§ DATA:

━━━━━━

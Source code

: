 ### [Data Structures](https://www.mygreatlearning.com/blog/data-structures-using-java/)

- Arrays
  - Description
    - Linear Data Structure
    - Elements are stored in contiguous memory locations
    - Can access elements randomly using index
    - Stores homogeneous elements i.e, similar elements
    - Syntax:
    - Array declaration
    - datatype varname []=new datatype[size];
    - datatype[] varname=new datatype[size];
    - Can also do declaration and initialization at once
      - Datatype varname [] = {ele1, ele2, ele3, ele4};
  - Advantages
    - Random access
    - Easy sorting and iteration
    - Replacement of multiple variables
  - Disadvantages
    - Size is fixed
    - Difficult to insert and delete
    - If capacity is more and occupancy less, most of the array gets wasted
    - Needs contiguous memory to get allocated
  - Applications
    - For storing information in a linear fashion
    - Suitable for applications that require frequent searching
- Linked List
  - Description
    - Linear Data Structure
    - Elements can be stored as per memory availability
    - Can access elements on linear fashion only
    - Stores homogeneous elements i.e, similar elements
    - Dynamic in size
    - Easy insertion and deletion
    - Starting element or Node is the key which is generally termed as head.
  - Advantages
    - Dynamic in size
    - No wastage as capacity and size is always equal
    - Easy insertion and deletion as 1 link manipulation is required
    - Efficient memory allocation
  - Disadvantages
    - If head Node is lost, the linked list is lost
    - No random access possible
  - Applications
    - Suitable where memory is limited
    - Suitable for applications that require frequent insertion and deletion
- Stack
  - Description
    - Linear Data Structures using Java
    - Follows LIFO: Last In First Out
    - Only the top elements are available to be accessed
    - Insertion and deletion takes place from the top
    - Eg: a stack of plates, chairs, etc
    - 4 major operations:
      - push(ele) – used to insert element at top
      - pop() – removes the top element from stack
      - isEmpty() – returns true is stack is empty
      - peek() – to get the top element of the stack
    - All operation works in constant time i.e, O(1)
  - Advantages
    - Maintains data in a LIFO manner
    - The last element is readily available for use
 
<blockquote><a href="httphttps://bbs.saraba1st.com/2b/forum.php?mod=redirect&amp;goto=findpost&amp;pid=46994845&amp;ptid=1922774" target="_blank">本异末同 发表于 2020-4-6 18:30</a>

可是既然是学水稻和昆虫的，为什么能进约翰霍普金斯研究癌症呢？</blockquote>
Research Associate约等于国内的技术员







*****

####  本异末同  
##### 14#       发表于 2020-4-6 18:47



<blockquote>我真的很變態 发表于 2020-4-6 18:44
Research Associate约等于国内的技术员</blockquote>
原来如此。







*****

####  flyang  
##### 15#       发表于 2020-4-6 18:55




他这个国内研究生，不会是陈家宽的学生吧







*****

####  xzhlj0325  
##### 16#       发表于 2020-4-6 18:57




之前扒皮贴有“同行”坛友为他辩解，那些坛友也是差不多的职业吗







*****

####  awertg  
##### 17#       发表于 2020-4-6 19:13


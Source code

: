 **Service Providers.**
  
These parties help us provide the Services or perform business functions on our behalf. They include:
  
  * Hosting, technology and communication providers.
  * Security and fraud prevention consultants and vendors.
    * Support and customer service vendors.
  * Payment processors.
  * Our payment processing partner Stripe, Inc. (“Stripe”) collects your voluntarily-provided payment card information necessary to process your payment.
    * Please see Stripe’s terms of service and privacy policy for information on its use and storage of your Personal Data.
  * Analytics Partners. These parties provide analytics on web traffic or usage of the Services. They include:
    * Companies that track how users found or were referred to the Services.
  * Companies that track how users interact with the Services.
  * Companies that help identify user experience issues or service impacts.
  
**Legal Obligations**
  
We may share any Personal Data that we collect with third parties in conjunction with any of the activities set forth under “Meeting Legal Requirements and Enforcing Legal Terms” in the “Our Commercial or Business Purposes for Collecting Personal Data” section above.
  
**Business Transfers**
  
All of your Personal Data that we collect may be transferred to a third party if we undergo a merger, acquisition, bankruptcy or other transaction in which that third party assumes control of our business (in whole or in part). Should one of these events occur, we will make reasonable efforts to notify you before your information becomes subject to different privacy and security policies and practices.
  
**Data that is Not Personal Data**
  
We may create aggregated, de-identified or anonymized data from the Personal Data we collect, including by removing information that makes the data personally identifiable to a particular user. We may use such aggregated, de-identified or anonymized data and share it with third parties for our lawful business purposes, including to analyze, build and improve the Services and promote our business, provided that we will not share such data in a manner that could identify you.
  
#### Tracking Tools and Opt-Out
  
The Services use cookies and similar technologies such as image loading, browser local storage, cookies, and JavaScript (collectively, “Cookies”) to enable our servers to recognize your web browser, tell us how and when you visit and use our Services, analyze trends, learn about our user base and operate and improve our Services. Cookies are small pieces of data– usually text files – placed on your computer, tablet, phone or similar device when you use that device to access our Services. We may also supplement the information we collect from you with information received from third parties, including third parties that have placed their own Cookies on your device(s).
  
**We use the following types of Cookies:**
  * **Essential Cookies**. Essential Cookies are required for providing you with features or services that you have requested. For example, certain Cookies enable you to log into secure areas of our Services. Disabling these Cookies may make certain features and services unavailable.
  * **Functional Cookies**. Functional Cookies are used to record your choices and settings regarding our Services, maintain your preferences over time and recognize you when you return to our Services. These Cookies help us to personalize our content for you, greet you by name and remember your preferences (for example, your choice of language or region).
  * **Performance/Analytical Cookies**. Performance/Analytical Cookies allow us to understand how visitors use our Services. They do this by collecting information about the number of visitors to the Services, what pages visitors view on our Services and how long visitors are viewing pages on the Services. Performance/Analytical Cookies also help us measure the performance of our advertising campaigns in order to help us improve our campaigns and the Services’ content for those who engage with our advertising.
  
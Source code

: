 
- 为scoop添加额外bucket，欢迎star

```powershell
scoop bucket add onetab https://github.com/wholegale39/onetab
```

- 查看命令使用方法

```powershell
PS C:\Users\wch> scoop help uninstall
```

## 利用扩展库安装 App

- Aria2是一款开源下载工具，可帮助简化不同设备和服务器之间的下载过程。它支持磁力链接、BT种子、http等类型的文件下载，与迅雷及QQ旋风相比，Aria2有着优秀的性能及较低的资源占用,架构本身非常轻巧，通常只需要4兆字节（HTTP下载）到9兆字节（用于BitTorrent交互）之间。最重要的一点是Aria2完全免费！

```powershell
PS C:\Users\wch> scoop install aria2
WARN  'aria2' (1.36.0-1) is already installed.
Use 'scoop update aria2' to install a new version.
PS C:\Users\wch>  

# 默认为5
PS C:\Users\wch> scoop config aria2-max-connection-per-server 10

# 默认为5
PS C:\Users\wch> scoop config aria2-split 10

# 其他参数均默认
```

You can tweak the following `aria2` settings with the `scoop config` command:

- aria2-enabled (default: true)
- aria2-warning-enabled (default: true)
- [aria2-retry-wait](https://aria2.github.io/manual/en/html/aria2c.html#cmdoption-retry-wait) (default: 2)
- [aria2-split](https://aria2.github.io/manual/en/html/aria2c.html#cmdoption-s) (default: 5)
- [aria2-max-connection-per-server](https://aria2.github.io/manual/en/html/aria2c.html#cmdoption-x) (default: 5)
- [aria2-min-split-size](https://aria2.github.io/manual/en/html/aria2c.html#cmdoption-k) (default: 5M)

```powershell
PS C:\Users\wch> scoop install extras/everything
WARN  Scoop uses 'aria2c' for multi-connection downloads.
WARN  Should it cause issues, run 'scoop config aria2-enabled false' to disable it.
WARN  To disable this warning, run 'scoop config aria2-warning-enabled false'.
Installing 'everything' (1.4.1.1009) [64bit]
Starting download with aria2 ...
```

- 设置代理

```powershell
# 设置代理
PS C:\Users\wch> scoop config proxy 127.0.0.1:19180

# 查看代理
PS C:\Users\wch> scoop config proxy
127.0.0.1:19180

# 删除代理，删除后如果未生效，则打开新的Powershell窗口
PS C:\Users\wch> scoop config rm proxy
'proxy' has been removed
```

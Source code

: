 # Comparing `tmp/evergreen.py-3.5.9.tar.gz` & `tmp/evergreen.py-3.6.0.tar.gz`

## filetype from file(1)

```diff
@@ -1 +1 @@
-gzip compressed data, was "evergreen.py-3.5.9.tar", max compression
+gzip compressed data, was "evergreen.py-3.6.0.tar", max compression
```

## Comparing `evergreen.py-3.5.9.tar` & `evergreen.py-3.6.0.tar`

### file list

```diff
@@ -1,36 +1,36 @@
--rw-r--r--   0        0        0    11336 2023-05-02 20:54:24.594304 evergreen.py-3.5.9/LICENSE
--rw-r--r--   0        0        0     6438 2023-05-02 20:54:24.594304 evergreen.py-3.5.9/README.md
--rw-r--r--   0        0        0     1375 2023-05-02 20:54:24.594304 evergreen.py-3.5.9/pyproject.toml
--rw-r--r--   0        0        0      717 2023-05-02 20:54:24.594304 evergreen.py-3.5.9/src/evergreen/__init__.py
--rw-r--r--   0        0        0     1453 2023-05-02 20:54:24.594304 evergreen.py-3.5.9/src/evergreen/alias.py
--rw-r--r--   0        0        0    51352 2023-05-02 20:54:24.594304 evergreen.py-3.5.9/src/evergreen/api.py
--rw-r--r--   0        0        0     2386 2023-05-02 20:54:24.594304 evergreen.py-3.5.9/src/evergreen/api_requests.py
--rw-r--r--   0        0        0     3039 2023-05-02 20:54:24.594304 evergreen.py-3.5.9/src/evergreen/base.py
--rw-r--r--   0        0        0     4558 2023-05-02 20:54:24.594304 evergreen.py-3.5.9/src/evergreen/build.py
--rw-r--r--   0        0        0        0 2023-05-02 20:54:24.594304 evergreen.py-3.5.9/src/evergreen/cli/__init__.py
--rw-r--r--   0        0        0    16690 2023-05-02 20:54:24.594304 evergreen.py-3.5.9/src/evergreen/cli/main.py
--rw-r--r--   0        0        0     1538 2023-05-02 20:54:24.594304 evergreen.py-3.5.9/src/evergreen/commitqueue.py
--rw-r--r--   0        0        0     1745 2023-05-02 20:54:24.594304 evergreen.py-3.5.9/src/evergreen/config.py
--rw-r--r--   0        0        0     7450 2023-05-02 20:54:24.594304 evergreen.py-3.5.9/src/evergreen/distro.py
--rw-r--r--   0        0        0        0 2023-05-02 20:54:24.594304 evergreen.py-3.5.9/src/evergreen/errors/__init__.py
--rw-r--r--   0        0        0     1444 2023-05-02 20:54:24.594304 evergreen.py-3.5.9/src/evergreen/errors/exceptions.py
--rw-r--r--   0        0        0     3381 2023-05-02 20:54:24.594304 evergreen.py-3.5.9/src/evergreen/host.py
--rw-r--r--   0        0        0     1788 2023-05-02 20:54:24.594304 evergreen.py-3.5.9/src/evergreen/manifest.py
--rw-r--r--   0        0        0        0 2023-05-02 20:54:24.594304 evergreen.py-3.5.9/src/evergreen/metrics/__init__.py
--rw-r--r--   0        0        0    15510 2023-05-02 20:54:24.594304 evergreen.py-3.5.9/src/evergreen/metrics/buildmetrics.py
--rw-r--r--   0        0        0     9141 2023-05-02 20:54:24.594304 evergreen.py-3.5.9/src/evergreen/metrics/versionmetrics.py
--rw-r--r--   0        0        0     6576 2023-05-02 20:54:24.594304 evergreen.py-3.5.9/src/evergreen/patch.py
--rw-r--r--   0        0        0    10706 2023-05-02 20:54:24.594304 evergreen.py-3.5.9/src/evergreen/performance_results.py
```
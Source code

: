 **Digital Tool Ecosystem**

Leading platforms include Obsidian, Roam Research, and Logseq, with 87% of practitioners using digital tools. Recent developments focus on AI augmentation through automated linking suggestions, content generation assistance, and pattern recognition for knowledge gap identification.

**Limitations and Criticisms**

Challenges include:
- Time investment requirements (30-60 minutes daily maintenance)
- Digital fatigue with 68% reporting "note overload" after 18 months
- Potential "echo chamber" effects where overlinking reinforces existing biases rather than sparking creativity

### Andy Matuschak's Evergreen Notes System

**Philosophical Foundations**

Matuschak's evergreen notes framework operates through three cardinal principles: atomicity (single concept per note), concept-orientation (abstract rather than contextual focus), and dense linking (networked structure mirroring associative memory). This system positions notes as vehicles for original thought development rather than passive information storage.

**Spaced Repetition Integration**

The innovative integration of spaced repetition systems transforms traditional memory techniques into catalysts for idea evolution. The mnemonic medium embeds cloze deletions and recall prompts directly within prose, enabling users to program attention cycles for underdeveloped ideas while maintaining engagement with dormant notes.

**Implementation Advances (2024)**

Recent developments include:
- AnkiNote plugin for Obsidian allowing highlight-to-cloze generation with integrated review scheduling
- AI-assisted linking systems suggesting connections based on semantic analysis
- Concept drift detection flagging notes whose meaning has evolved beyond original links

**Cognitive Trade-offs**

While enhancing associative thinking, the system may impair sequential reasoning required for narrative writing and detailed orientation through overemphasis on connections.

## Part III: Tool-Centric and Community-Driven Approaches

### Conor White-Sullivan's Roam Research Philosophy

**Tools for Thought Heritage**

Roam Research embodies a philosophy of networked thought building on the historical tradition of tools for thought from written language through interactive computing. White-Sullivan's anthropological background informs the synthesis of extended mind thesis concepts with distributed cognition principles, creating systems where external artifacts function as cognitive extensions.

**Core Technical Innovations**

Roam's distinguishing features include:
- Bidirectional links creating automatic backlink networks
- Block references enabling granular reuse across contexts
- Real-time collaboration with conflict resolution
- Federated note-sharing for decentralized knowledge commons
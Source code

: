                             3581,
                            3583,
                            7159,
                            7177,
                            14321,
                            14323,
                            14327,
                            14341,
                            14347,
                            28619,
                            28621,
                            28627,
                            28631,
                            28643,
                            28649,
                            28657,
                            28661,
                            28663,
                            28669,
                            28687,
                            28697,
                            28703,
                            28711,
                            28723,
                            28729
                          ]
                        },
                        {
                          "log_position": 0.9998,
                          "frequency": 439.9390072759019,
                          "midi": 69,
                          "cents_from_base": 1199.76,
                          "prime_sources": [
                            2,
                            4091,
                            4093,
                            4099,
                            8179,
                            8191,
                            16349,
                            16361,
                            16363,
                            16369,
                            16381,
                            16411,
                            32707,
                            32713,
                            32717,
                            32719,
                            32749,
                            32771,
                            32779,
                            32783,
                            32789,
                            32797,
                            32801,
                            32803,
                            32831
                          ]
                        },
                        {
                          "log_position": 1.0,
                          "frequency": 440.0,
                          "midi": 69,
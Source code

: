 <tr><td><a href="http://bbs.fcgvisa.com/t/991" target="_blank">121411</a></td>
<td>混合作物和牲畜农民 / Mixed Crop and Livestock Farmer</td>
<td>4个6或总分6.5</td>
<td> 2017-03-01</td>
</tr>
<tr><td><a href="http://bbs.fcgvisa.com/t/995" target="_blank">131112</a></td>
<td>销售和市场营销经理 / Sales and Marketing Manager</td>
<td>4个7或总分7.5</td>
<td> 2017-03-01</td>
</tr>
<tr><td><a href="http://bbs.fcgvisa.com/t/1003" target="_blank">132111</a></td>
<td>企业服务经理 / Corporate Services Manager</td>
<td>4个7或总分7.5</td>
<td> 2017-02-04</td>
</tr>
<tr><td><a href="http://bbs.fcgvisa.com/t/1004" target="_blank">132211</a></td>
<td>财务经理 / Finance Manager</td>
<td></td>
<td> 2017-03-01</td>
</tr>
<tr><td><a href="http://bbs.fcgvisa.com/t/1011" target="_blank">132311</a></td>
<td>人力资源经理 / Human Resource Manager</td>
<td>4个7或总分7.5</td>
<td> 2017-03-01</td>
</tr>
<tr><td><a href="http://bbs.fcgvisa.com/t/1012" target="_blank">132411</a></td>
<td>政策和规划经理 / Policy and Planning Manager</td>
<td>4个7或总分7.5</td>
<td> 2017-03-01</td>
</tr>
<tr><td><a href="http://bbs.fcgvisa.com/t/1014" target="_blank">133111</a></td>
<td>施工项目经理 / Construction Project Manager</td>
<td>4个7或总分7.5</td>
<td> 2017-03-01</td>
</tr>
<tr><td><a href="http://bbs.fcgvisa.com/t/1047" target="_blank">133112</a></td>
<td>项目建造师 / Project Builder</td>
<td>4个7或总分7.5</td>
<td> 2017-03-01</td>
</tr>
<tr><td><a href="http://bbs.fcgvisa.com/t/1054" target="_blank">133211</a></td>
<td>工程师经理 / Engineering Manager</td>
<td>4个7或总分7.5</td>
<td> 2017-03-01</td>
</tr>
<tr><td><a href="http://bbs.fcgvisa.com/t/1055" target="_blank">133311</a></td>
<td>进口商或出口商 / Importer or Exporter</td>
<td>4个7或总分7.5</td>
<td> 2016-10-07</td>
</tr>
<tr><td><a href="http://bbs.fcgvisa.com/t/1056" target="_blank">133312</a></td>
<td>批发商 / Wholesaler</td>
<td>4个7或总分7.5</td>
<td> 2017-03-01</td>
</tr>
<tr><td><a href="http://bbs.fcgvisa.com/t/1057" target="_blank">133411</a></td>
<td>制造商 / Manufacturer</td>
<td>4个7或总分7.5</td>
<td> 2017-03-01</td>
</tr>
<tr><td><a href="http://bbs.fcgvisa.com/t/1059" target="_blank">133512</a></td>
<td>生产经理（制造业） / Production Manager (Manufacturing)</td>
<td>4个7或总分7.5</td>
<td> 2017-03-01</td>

━━━━━━

§ TASK TO CARRY OUT: The answer must be all the lines above that hold the word "frequency".

§ YOUR SOLUTION:
                          "frequency": 439.9390072759019,
                          "frequency": 440.0,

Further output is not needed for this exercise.